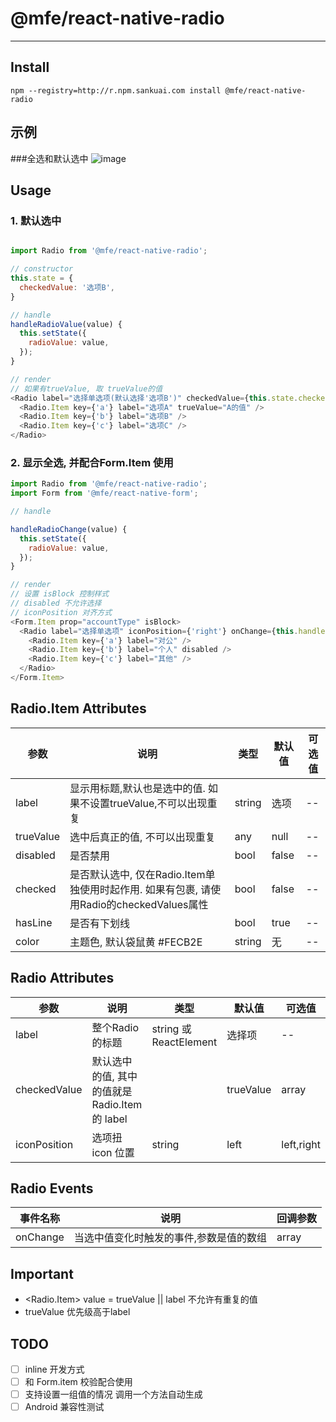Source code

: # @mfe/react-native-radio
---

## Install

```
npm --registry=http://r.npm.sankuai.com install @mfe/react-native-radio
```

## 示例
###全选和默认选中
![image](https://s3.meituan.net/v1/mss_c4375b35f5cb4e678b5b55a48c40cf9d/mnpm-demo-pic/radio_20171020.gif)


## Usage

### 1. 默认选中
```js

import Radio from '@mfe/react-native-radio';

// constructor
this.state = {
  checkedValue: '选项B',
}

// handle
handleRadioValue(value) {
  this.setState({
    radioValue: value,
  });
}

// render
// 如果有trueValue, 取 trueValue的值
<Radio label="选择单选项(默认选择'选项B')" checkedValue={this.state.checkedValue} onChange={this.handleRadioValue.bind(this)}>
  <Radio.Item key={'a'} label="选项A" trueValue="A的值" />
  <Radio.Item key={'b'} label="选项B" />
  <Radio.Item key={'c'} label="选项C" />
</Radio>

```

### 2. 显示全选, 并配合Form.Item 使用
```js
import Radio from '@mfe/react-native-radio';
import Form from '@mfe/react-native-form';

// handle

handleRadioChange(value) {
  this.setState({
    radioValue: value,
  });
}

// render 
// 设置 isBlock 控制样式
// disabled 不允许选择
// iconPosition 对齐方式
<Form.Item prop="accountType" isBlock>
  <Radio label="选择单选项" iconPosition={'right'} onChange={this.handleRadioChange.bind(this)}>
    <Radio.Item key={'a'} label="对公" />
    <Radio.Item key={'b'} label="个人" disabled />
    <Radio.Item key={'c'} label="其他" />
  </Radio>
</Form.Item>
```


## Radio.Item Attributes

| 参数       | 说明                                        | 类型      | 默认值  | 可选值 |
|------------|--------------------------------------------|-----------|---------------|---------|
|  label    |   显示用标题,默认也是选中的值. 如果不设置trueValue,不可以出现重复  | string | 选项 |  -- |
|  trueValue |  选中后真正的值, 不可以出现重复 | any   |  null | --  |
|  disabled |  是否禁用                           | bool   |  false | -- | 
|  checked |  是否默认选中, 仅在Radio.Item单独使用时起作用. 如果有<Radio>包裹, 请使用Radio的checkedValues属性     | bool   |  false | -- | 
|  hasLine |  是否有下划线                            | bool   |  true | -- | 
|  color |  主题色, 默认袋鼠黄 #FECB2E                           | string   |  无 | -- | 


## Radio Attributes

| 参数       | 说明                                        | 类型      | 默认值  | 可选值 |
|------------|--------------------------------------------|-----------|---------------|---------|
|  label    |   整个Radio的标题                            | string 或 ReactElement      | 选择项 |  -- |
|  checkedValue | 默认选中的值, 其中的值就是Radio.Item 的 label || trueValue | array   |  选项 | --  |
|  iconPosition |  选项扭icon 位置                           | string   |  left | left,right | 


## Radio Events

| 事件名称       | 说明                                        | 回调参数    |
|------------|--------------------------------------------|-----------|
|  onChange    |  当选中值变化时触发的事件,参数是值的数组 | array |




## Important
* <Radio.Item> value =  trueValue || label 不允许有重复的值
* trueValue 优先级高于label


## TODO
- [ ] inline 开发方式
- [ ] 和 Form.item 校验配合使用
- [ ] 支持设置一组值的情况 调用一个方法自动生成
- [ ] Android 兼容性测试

===

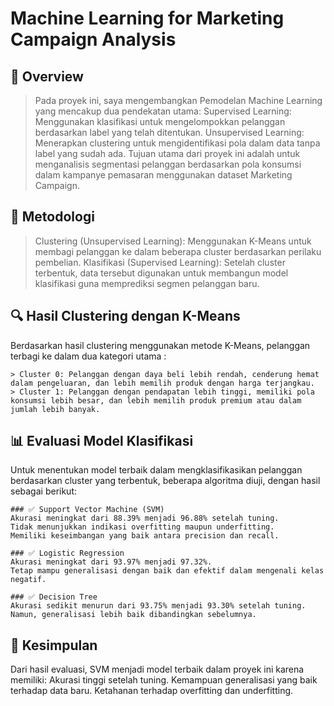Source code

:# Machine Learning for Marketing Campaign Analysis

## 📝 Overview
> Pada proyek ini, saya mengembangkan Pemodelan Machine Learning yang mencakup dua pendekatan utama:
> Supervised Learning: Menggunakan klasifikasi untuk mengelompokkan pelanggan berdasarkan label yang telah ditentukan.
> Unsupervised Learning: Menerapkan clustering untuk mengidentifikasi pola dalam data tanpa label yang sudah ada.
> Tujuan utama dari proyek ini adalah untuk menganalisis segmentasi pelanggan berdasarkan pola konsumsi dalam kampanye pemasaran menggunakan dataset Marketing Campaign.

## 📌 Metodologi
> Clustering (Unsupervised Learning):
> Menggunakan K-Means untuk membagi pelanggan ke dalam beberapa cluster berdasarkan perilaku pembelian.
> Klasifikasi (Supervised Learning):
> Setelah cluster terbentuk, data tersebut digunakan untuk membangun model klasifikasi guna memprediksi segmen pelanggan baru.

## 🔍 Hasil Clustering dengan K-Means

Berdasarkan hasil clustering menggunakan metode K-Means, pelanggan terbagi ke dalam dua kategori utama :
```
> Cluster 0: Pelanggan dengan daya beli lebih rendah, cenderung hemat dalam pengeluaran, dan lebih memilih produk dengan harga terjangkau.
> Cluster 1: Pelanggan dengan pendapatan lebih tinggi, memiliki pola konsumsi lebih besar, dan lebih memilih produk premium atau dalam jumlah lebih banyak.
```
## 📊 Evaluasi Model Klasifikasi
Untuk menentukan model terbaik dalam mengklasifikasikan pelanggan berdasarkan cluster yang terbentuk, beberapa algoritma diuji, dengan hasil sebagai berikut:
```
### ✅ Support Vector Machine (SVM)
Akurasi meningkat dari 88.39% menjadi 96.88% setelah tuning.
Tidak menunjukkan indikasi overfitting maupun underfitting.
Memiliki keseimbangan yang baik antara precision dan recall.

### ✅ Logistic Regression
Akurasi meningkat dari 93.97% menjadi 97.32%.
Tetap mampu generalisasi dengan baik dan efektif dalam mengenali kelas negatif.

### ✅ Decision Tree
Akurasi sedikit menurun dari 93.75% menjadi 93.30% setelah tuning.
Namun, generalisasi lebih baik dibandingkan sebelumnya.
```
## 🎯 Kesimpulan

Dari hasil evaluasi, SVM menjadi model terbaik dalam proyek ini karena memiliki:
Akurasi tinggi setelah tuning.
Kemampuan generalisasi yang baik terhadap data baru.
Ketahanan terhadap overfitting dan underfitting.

===

■ **What you need to do**
In the listing above, show every line with the word "array".

■ **Output of the exercise**
|  checkedValue | 默认选中的值, 其中的值就是Radio.Item 的 label || trueValue | array   |  选项 | --  |
|  onChange    |  当选中值变化时触发的事件,参数是值的数组 | array |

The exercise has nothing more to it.